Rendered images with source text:
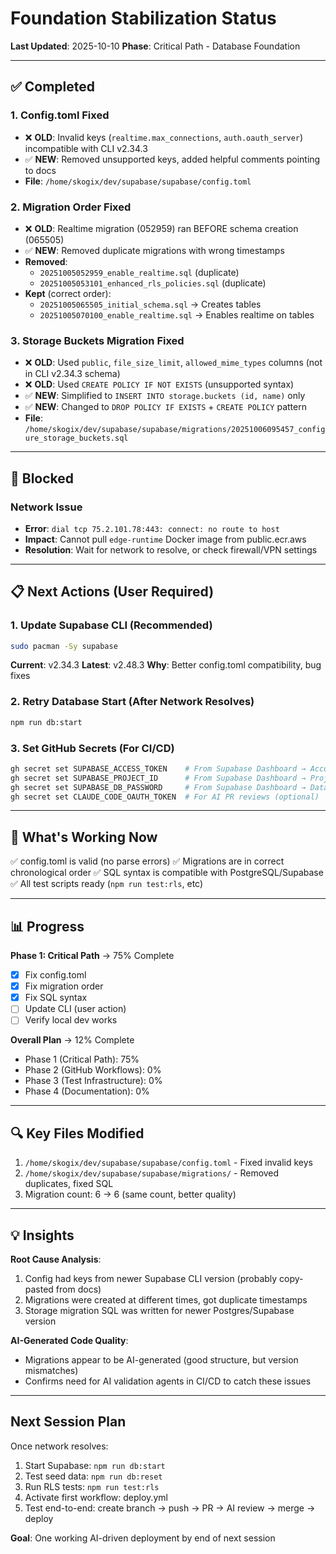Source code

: # Foundation Stabilization Status

**Last Updated**: 2025-10-10
**Phase**: Critical Path - Database Foundation

---

## ✅ Completed

### 1. Config.toml Fixed
- ❌ **OLD**: Invalid keys (`realtime.max_connections`, `auth.oauth_server`) incompatible with CLI v2.34.3
- ✅ **NEW**: Removed unsupported keys, added helpful comments pointing to docs
- **File**: `/home/skogix/dev/supabase/supabase/config.toml`

### 2. Migration Order Fixed
- ❌ **OLD**: Realtime migration (052959) ran BEFORE schema creation (065505)
- ✅ **NEW**: Removed duplicate migrations with wrong timestamps
- **Removed**:
  - `20251005052959_enable_realtime.sql` (duplicate)
  - `20251005053101_enhanced_rls_policies.sql` (duplicate)
- **Kept** (correct order):
  - `20251005065505_initial_schema.sql` → Creates tables
  - `20251005070100_enable_realtime.sql` → Enables realtime on tables

### 3. Storage Buckets Migration Fixed
- ❌ **OLD**: Used `public`, `file_size_limit`, `allowed_mime_types` columns (not in CLI v2.34.3 schema)
- ❌ **OLD**: Used `CREATE POLICY IF NOT EXISTS` (unsupported syntax)
- ✅ **NEW**: Simplified to `INSERT INTO storage.buckets (id, name)` only
- ✅ **NEW**: Changed to `DROP POLICY IF EXISTS` + `CREATE POLICY` pattern
- **File**: `/home/skogix/dev/supabase/supabase/migrations/20251006095457_configure_storage_buckets.sql`

---

## 🚧 Blocked

### Network Issue
- **Error**: `dial tcp 75.2.101.78:443: connect: no route to host`
- **Impact**: Cannot pull `edge-runtime` Docker image from public.ecr.aws
- **Resolution**: Wait for network to resolve, or check firewall/VPN settings

---

## 📋 Next Actions (User Required)

### 1. Update Supabase CLI (Recommended)
```bash
sudo pacman -Sy supabase
```
**Current**: v2.34.3
**Latest**: v2.48.3
**Why**: Better config.toml compatibility, bug fixes

### 2. Retry Database Start (After Network Resolves)
```bash
npm run db:start
```

### 3. Set GitHub Secrets (For CI/CD)
```bash
gh secret set SUPABASE_ACCESS_TOKEN    # From Supabase Dashboard → Account → Access Tokens
gh secret set SUPABASE_PROJECT_ID      # From Supabase Dashboard → Project Settings → Reference ID
gh secret set SUPABASE_DB_PASSWORD     # From Supabase Dashboard → Database settings
gh secret set CLAUDE_CODE_OAUTH_TOKEN  # For AI PR reviews (optional)
```

---

## 🎯 What's Working Now

✅ config.toml is valid (no parse errors)
✅ Migrations are in correct chronological order
✅ SQL syntax is compatible with PostgreSQL/Supabase
✅ All test scripts ready (`npm run test:rls`, etc)

---

## 📊 Progress

**Phase 1: Critical Path** → 75% Complete
- [x] Fix config.toml
- [x] Fix migration order
- [x] Fix SQL syntax
- [ ] Update CLI (user action)
- [ ] Verify local dev works

**Overall Plan** → 12% Complete
- Phase 1 (Critical Path): 75%
- Phase 2 (GitHub Workflows): 0%
- Phase 3 (Test Infrastructure): 0%
- Phase 4 (Documentation): 0%

---

## 🔍 Key Files Modified

1. `/home/skogix/dev/supabase/supabase/config.toml` - Fixed invalid keys
2. `/home/skogix/dev/supabase/supabase/migrations/` - Removed duplicates, fixed SQL
3. Migration count: 6 → 6 (same count, better quality)

---

## 💡 Insights

**Root Cause Analysis**:
1. Config had keys from newer Supabase CLI version (probably copy-pasted from docs)
2. Migrations were created at different times, got duplicate timestamps
3. Storage migration SQL was written for newer Postgres/Supabase version

**AI-Generated Code Quality**:
- Migrations appear to be AI-generated (good structure, but version mismatches)
- Confirms need for AI validation agents in CI/CD to catch these issues

---

## Next Session Plan

Once network resolves:
1. Start Supabase: `npm run db:start`
2. Test seed data: `npm run db:reset`
3. Run RLS tests: `npm run test:rls`
4. Activate first workflow: deploy.yml
5. Test end-to-end: create branch → push → PR → AI review → merge → deploy

**Goal**: One working AI-driven deployment by end of next session
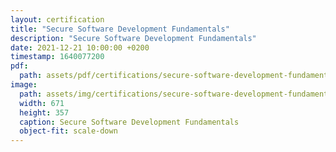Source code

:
 ```yaml
---
layout: certification
title: "Secure Software Development Fundamentals"
description: "Secure Software Development Fundamentals"
date: 2021-12-21 10:00:00 +0200
timestamp: 1640077200
pdf:
  path: assets/pdf/certifications/secure-software-development-fundamentals.pdf
image:
  path: assets/img/certifications/secure-software-development-fundamentals.webp
  width: 671
  height: 357
  caption: Secure Software Development Fundamentals
  object-fit: scale-down
---
```

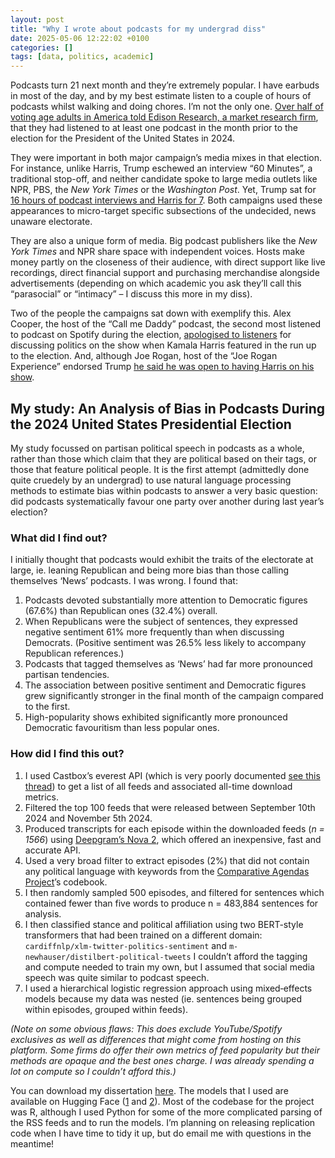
 ```yaml
---
layout: post
title: "Why I wrote about podcasts for my undergrad diss"
date: 2025-05-06 12:22:02 +0100
categories: []
tags: [data, politics, academic]
---
```


Podcasts turn 21 next month and they’re extremely popular. I have earbuds in most of the day, and by my best estimate listen to a couple of hours of podcasts whilst walking and doing chores. I’m not the only one. [Over half of voting age adults in America told Edison Research, a market research firm](https://www.edisonresearch.com/the-top-50-podcasts-in-the-u-s-for-q4-2024/), that they had listened to at least one podcast in the month prior to the election for the President of the United States in 2024.

They were important in both major campaign’s media mixes in that election. For instance, unlike Harris, Trump eschewed an interview “60 Minutes”, a traditional stop-off, and neither candidate spoke to large media outlets like NPR, PBS, the *New York Times* or the *Washington Post*. Yet, Trump sat for [16 hours of podcast interviews and Harris for 7](https://www.economist.com/united-states/2024/11/30/donald-trump-may-find-it-harder-to-dominate-americas-conversation). Both campaigns used these appearances to micro-target specific subsections of the undecided, news unaware electorate. 

They are also a unique form of media. Big podcast publishers like the *New York Times* and NPR share space with independent voices. Hosts make money partly on the closeness of their audience, with direct support like live recordings, direct financial support and purchasing merchandise alongside advertisements (depending on which academic you ask they’ll call this “parasocial” or “intimacy” – I discuss this more in my diss). 

Two of the people the campaigns sat down with exemplify this. Alex Cooper, the host of the “Call me Daddy” podcast, the second most listened to podcast on Spotify during the election, [apologised to listeners](https://www.theatlantic.com/politics/archive/2024/10/kamala-harris-call-her-daddy-podcast/680181/) for discussing politics on the show when Kamala Harris featured in the run up to the election. And, although Joe Rogan, host of the “Joe Rogan Experience” endorsed Trump [he said he was open to having Harris on his show](https://www.reuters.com/world/us/harris-will-not-appear-joe-rogan-podcast-her-campaign-says-2024-10-25/).

## My study: An Analysis of Bias in Podcasts During the 2024 United States Presidential Election

My study focussed on partisan political speech in podcasts as a whole, rather than those which claim that they are political based on their tags, or those that feature political people. It is the first attempt (admittedly done quite cruedely by an undergrad) to use natural language processing methods to estimate bias within podcasts to answer a very basic question: did podcasts systematically favour one party over another during last year’s election?

### What did I find out?

I initially thought that podcasts would exhibit the traits of the electorate at large, ie. leaning Republican and being more bias than those calling themselves ‘News’ podcasts. I was wrong. I found that:

1. Podcasts devoted substantially more attention to Democratic figures (67.6%) than Republican ones (32.4%) overall. 
2. When Republicans were the subject of sentences, they expressed negative sentiment 61% more frequently than when discussing Democrats. (Positive sentiment was 26.5% less likely to accompany Republican references.)
3. Podcasts that tagged themselves as ‘News’ had far more pronounced partisan tendencies.
4. The association between positive sentiment and Democratic figures grew significantly stronger in the final month of the campaign compared to the first.
5. High-popularity shows exhibited significantly more pronounced Democratic favouritism than less popular ones.

### How did I find this out?

1. I used Castbox’s everest API (which is very poorly documented [see this thread](https://stackoverflow.com/questions/64801922/how-to-run-a-spider-in-scrapy-several-times-with-changing-a-part-of-url-in-def)) to get a list of all feeds and associated all-time download metrics.
2. Filtered the top 100 feeds that were released between September 10th 2024 and November 5th 2024. 
3. Produced transcripts for each episode within the downloaded feeds (*n = 1566*) using [Deepgram’s Nova 2](https://deepgram.com/learn/nova-2-speech-to-text-api), which offered an inexpensive, fast and accurate API.
4. Used a very broad filter to extract episodes (2%) that did not contain any political language with keywords from the [Comparative Agendas Project](https://www.comparativeagendas.net/datasets_codebooks)’s codebook.
5. I then randomly sampled 500 episodes, and filtered for sentences which contained fewer than five words to produce n = 483,884 sentences for analysis.
6. I then classified stance and political affiliation using two BERT-style transformers that had been trained on a different domain: `cardiffnlp/xlm-twitter-politics-sentiment` and `m-newhauser/distilbert-political-tweets` I couldn’t afford the tagging and compute needed to train my own, but I assumed that social media speech was quite similar to podcast speech.
7. I used a hierarchical logistic regression approach using mixed‐effects models because my data was nested (ie. sentences being grouped within episodes, grouped within feeds).

*(Note on some obvious flaws: This does exclude YouTube/Spotify exclusives as well as differences that might come from hosting on this platform. Some firms do offer their own metrics of feed popularity but their methods are opaque and the best ones charge. I was already spending a lot on compute so I couldn’t afford this.)*

You can download my dissertation [here](https://drive.google.com/file/d/18lLIoyeiG3Buy5CmjfGukvdg6TqJjCW6/view?usp=sharing). The models that I used are available on Hugging Face ([1](https://huggingface.co/cardiffnlp/twitter-roberta-base-sentiment) and [2](https://huggingface.co/m-newhauser/distilbert-political-tweets)). Most of the codebase for the project was R, although I used Python for some of the more complicated parsing of the RSS feeds and to run the models. I’m planning on releasing replication code when I have time to tidy it up, but do email me with questions in the meantime!
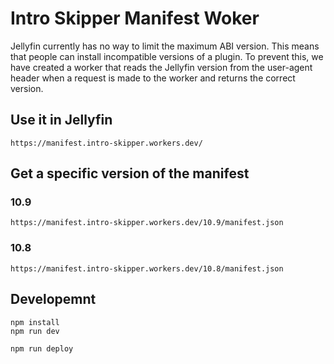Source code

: # Intro Skipper Manifest Woker

Jellyfin currently has no way to limit the maximum ABI version. This means that people can install incompatible versions of a plugin.
To prevent this, we have created a worker that reads the Jellyfin version from the user-agent header when a request is made to the worker and returns the correct version.

## Use it in Jellyfin

```
https://manifest.intro-skipper.workers.dev/
```

## Get a specific version of the manifest

### 10.9
```
https://manifest.intro-skipper.workers.dev/10.9/manifest.json
```
### 10.8
```
https://manifest.intro-skipper.workers.dev/10.8/manifest.json
```

## Developemnt

```
npm install
npm run dev
```

```
npm run deploy
```
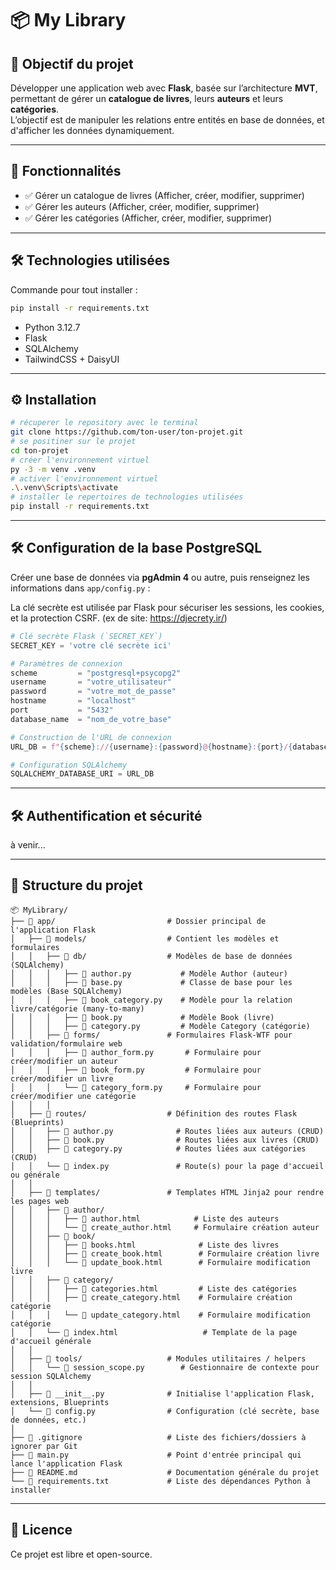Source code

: # 📦 My Library

## 🎯 Objectif du projet

Développer une application web avec **Flask**, basée sur l’architecture **MVT**, permettant de gérer
un **catalogue de livres**, leurs **auteurs** et leurs **catégories**.  
L’objectif est de manipuler les relations entre entités en base de données, et d'afficher les données dynamiquement.

---

## 🚀 Fonctionnalités

- ✅ Gérer un catalogue de livres (Afficher, créer, modifier, supprimer)
- ✅ Gérer les auteurs (Afficher, créer, modifier, supprimer)
- ✅ Gérer les catégories (Afficher, créer, modifier, supprimer)

---

## 🛠️ Technologies utilisées

Commande pour tout installer :

```bash
pip install -r requirements.txt
```

- Python 3.12.7
- Flask
- SQLAlchemy
- TailwindCSS + DaisyUI

---

## ⚙️ Installation

```bash
# récuperer le repository avec le terminal
git clone https://github.com/ton-user/ton-projet.git
# se positiner sur le projet
cd ton-projet
# créer l'environnement virtuel
py -3 -m venv .venv
# activer l'environnement virtuel
.\.venv\Scripts\activate
# installer le repertoires de technologies utilisées
pip install -r requirements.txt
```

---

## 🛠️ Configuration de la base PostgreSQL

Créer une base de données via **pgAdmin 4** ou autre, puis renseignez les informations dans `app/config.py` :

La clé secrète est utilisée par Flask pour sécuriser les sessions, les cookies, et la protection CSRF. (ex de site: https://djecrety.ir/)

```python
# Clé secrète Flask (`SECRET_KEY`)
SECRET_KEY = 'votre clé secrète ici'

# Paramètres de connexion
scheme         = "postgresql+psycopg2"
username       = "votre_utilisateur"
password       = "votre_mot_de_passe"
hostname       = "localhost"
port           = "5432"
database_name  = "nom_de_votre_base"

# Construction de l'URL de connexion
URL_DB = f"{scheme}://{username}:{password}@{hostname}:{port}/{database_name}"

# Configuration SQLAlchemy
SQLALCHEMY_DATABASE_URI = URL_DB
```

---

## 🛠️ Authentification et sécurité


à venir...


---

## 📁 Structure du projet

```
📦 MyLibrary/
├── 📂 app/                         # Dossier principal de l'application Flask
│   ├── 📂 models/                  # Contient les modèles et formulaires
│   │   ├── 📂 db/                  # Modèles de base de données (SQLAlchemy)
│   │   │   ├── 📄 author.py           # Modèle Author (auteur)
│   │   │   ├── 📄 base.py             # Classe de base pour les modèles (Base SQLAlchemy)
│   │   │   ├── 📄 book_category.py    # Modèle pour la relation livre/catégorie (many-to-many)
│   │   │   ├── 📄 book.py             # Modèle Book (livre)
│   │   │   ├── 📄 category.py         # Modèle Category (catégorie)
│   │   ├── 📂 forms/               # Formulaires Flask-WTF pour validation/formulaire web
│   │   │   ├── 📄 author_form.py       # Formulaire pour créer/modifier un auteur
│   │   │   ├── 📄 book_form.py         # Formulaire pour créer/modifier un livre
│   │   │   └── 📄 category_form.py     # Formulaire pour créer/modifier une catégorie
│   │   │
│   ├── 📂 routes/                  # Définition des routes Flask (Blueprints)
│   │   ├── 📄 author.py              # Routes liées aux auteurs (CRUD)
│   │   ├── 📄 book.py                # Routes liées aux livres (CRUD)
│   │   ├── 📄 category.py            # Routes liées aux catégories (CRUD)
│   │   └── 📄 index.py               # Route(s) pour la page d'accueil ou générale
│   │
│   ├── 📂 templates/               # Templates HTML Jinja2 pour rendre les pages web
│   │   ├── 📂 author/
│   │   │   ├── 📄 author.html            # Liste des auteurs
│   │   │   └── 📄 create_author.html     # Formulaire création auteur
│   │   ├── 📂 book/
│   │   │   ├── 📄 books.html              # Liste des livres
│   │   │   ├── 📄 create_book.html        # Formulaire création livre
│   │   │   └── 📄 update_book.html        # Formulaire modification livre
│   │   ├── 📂 category/
│   │   │   ├── 📄 categories.html         # Liste des catégories
│   │   │   ├── 📄 create_category.html    # Formulaire création catégorie
│   │   │   └── 📄 update_category.html    # Formulaire modification catégorie
│   │   └── 📄 index.html                   # Template de la page d'accueil générale
│   │
│   ├── 📂 tools/                   # Modules utilitaires / helpers
│   │   └── 📄 session_scope.py        # Gestionnaire de contexte pour session SQLAlchemy
│   │
│   ├── 📄 __init__.py              # Initialise l'application Flask, extensions, Blueprints
│   └── 📄 config.py                # Configuration (clé secrète, base de données, etc.)
│
├── 📄 .gitignore                   # Liste des fichiers/dossiers à ignorer par Git
├── 📄 main.py                      # Point d'entrée principal qui lance l'application Flask
├── 📄 README.md                    # Documentation générale du projet
└── 📄 requirements.txt             # Liste des dépendances Python à installer
```

---

## 📄 Licence

Ce projet est libre et open-source.
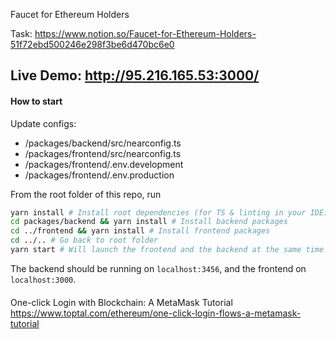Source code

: Faucet for Ethereum Holders

Task: https://www.notion.so/Faucet-for-Ethereum-Holders-51f72ebd500246e298f3be6d470bc6e0

## Live Demo: http://95.216.165.53:3000/

#### How to start

Update configs:
* /packages/backend/src/nearconfig.ts
* /packages/frontend/src/nearconfig.ts
* /packages/frontend/.env.development
* /packages/frontend/.env.production

From the root folder of this repo, run

```bash
yarn install # Install root dependencies (for TS & linting in your IDE)
cd packages/backend && yarn install # Install backend packages
cd ../frontend && yarn install # Install frontend packages
cd ../.. # Go back to root folder
yarn start # Will launch the frontend and the backend at the same time
```

The backend should be running on `localhost:3456`, and the frontend on `localhost:3000`.

####

One-click Login with Blockchain: A MetaMask Tutorial https://www.toptal.com/ethereum/one-click-login-flows-a-metamask-tutorial
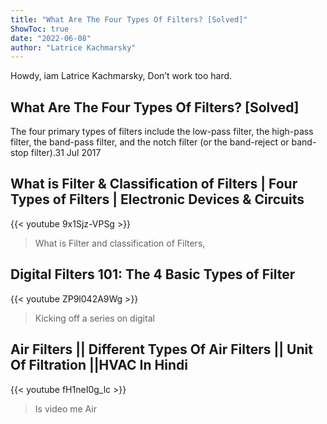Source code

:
 ```yaml
---
title: "What Are The Four Types Of Filters? [Solved]"
ShowToc: true 
date: "2022-06-08"
author: "Latrice Kachmarsky" 
---
```


Howdy, iam Latrice Kachmarsky, Don’t work too hard.
## What Are The Four Types Of Filters? [Solved]
 The four primary types of filters include the low-pass filter, the high-pass filter, the band-pass filter, and the notch filter (or the band-reject or band-stop filter).31 Jul 2017

## What is Filter & Classification of Filters | Four Types of Filters | Electronic Devices & Circuits
{{< youtube 9x1Sjz-VPSg >}}
>What is Filter and classification of Filters, 

## Digital Filters 101: The 4 Basic Types of Filter
{{< youtube ZP9l042A9Wg >}}
>Kicking off a series on digital 

## Air Filters || Different Types Of Air Filters || Unit Of Filtration ||HVAC In Hindi
{{< youtube fH1neI0g_lc >}}
>Is video me Air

YOUR GOAL:
Take exactly the lines from the one containing "### How did I find this out?" through the one containing "3. Produced transcripts" in the data above, and output them with nothing added.

EXPECTED OUTPUT:
### How did I find this out?

1. I used Castbox’s everest API (which is very poorly documented [see this thread](https://stackoverflow.com/questions/64801922/how-to-run-a-spider-in-scrapy-several-times-with-changing-a-part-of-url-in-def)) to get a list of all feeds and associated all-time download metrics.
2. Filtered the top 100 feeds that were released between September 10th 2024 and November 5th 2024. 
3. Produced transcripts for each episode within the downloaded feeds (*n = 1566*) using [Deepgram’s Nova 2](https://deepgram.com/learn/nova-2-speech-to-text-api), which offered an inexpensive, fast and accurate API.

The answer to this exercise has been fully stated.